The Purdue Fort Wayne Mastodons men's basketball statistical leaders are individual statistical leaders of the Purdue Fort Wayne Mastodons men's basketball program in various categories, including points, three-pointers, assists, blocks, rebounds, and steals. Within those areas, the lists identify single-game, single-season, and career leaders. The Mastodons represent Purdue University Fort Wayne (PFW) in the NCAA Division I Horizon League.

PFW began operation on July 1, 2018 following the dissolution of Indiana University – Purdue University Fort Wayne (IPFW), which had been a joint campus of the Indiana University and Purdue University systems. IPFW's academic programs in health sciences were transferred to the new Indiana University Fort Wayne, with all other academic programs being taken over by PFW. The IPFW athletic program, branded as "IPFW" through 2015–16 and "Fort Wayne" in 2016–17 and 2017–18, was transferred in its entirety to PFW, adopting the current athletic branding of "Purdue Fort Wayne" at that time.

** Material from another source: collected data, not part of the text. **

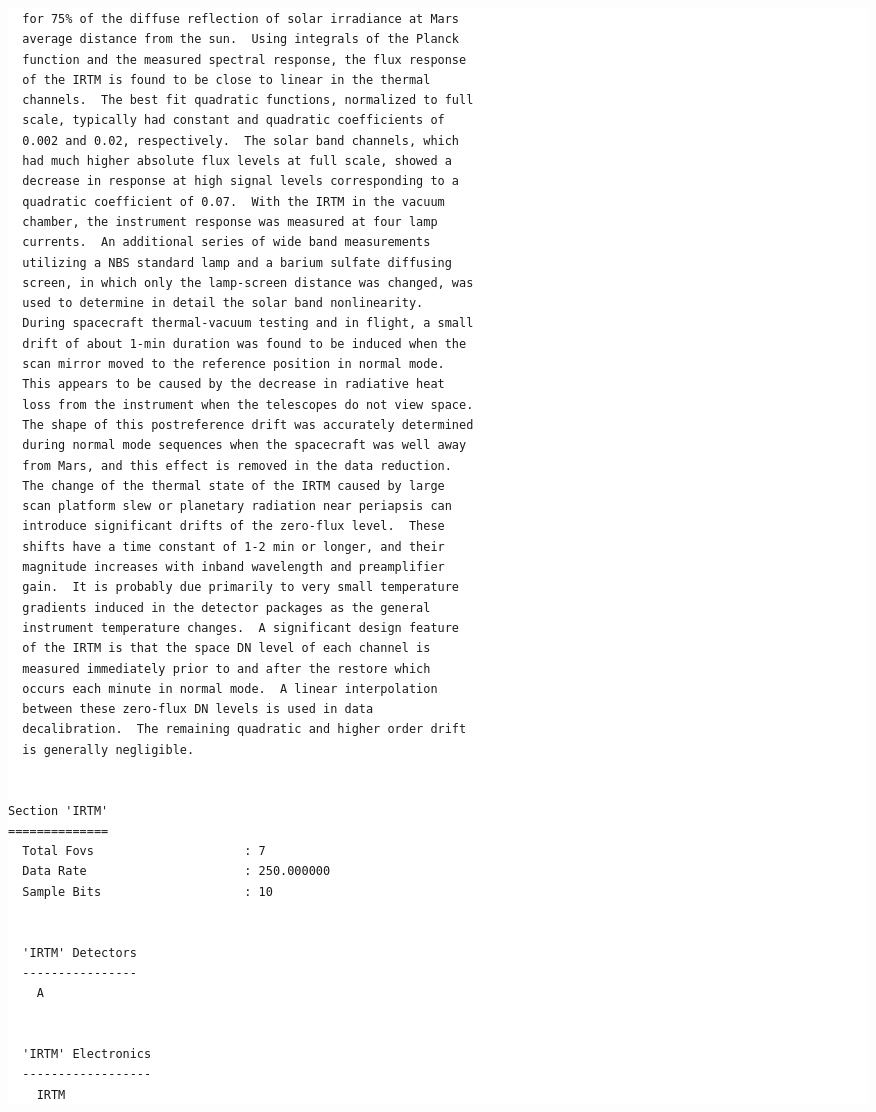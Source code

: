       for 75% of the diffuse reflection of solar irradiance at Mars
      average distance from the sun.  Using integrals of the Planck
      function and the measured spectral response, the flux response
      of the IRTM is found to be close to linear in the thermal
      channels.  The best fit quadratic functions, normalized to full
      scale, typically had constant and quadratic coefficients of
      0.002 and 0.02, respectively.  The solar band channels, which
      had much higher absolute flux levels at full scale, showed a
      decrease in response at high signal levels corresponding to a
      quadratic coefficient of 0.07.  With the IRTM in the vacuum
      chamber, the instrument response was measured at four lamp
      currents.  An additional series of wide band measurements
      utilizing a NBS standard lamp and a barium sulfate diffusing
      screen, in which only the lamp-screen distance was changed, was
      used to determine in detail the solar band nonlinearity.
      During spacecraft thermal-vacuum testing and in flight, a small
      drift of about 1-min duration was found to be induced when the
      scan mirror moved to the reference position in normal mode.
      This appears to be caused by the decrease in radiative heat
      loss from the instrument when the telescopes do not view space.
      The shape of this postreference drift was accurately determined
      during normal mode sequences when the spacecraft was well away
      from Mars, and this effect is removed in the data reduction.
      The change of the thermal state of the IRTM caused by large
      scan platform slew or planetary radiation near periapsis can
      introduce significant drifts of the zero-flux level.  These
      shifts have a time constant of 1-2 min or longer, and their
      magnitude increases with inband wavelength and preamplifier
      gain.  It is probably due primarily to very small temperature
      gradients induced in the detector packages as the general
      instrument temperature changes.  A significant design feature
      of the IRTM is that the space DN level of each channel is
      measured immediately prior to and after the restore which
      occurs each minute in normal mode.  A linear interpolation
      between these zero-flux DN levels is used in data
      decalibration.  The remaining quadratic and higher order drift
      is generally negligible.
 
 
    Section 'IRTM'
    ==============
      Total Fovs                     : 7
      Data Rate                      : 250.000000
      Sample Bits                    : 10
 
 
      'IRTM' Detectors
      ----------------
        A
 
 
      'IRTM' Electronics
      ------------------
        IRTM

The history of PFW men's basketball thus begins with IPFW's first season of intercollegiate competition in 1973–74.

A significant complication in statistical recording is that the Mastodons have been members of all three current NCAA divisions. IPFW was initially a member of NCAA Division III (coincidentally in the first season in which the NCAA adopted its current three-division alignment). The university moved to Division II effective with the 1982–83 season, and then to Division I starting in 2001–02.

In Division II, the NCAA did not officially record assists as a statistic until the 1988–89 season, and blocks and steals until the 1992–93 season (this was several years after the same statistics were recorded in D-I). While several conferences experimented with three-pointers earlier in the 1980s, official NCAA records for three-point shooting start for all divisions with the 1986–87 season, when use of the three-pointer was made mandatory throughout NCAA men's basketball with the distance being uniform throughout the sport.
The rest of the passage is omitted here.